What the task requires:
A single number is the whole answer: the count of lines in the records where "ApiResponse" occurs.

Input:
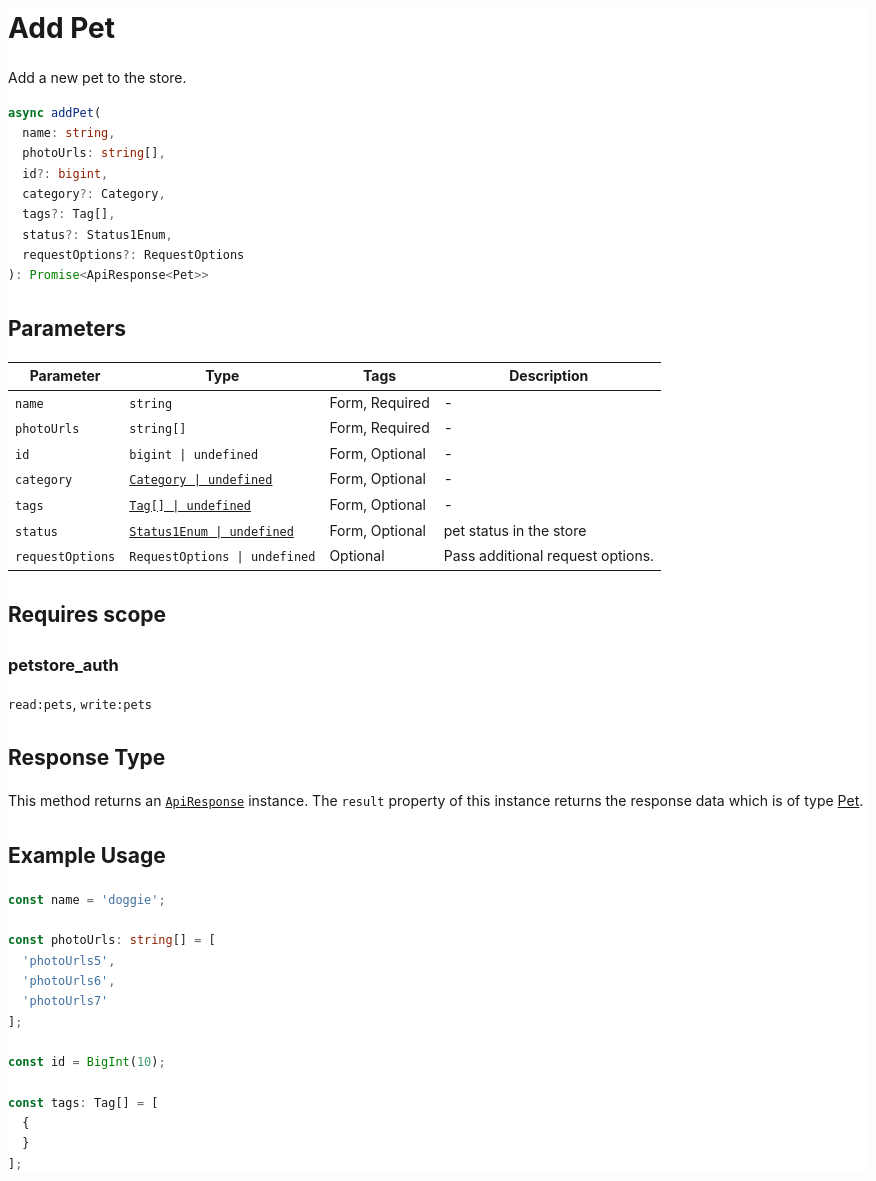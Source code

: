 
# Add Pet

Add a new pet to the store.

```ts
async addPet(
  name: string,
  photoUrls: string[],
  id?: bigint,
  category?: Category,
  tags?: Tag[],
  status?: Status1Enum,
  requestOptions?: RequestOptions
): Promise<ApiResponse<Pet>>
```

## Parameters

| Parameter | Type | Tags | Description |
|  --- | --- | --- | --- |
| `name` | `string` | Form, Required | - |
| `photoUrls` | `string[]` | Form, Required | - |
| `id` | `bigint \| undefined` | Form, Optional | - |
| `category` | [`Category \| undefined`](../../doc/models/category.md) | Form, Optional | - |
| `tags` | [`Tag[] \| undefined`](../../doc/models/tag.md) | Form, Optional | - |
| `status` | [`Status1Enum \| undefined`](../../doc/models/status-1-enum.md) | Form, Optional | pet status in the store |
| `requestOptions` | `RequestOptions \| undefined` | Optional | Pass additional request options. |

## Requires scope

### petstore_auth

`read:pets`, `write:pets`

## Response Type

This method returns an [`ApiResponse`](../../doc/api-response.md) instance. The `result` property of this instance returns the response data which is of type [Pet](../../doc/models/pet.md).

## Example Usage

```ts
const name = 'doggie';

const photoUrls: string[] = [
  'photoUrls5',
  'photoUrls6',
  'photoUrls7'
];

const id = BigInt(10);

const tags: Tag[] = [
  {
  }
];

```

Task solution:
2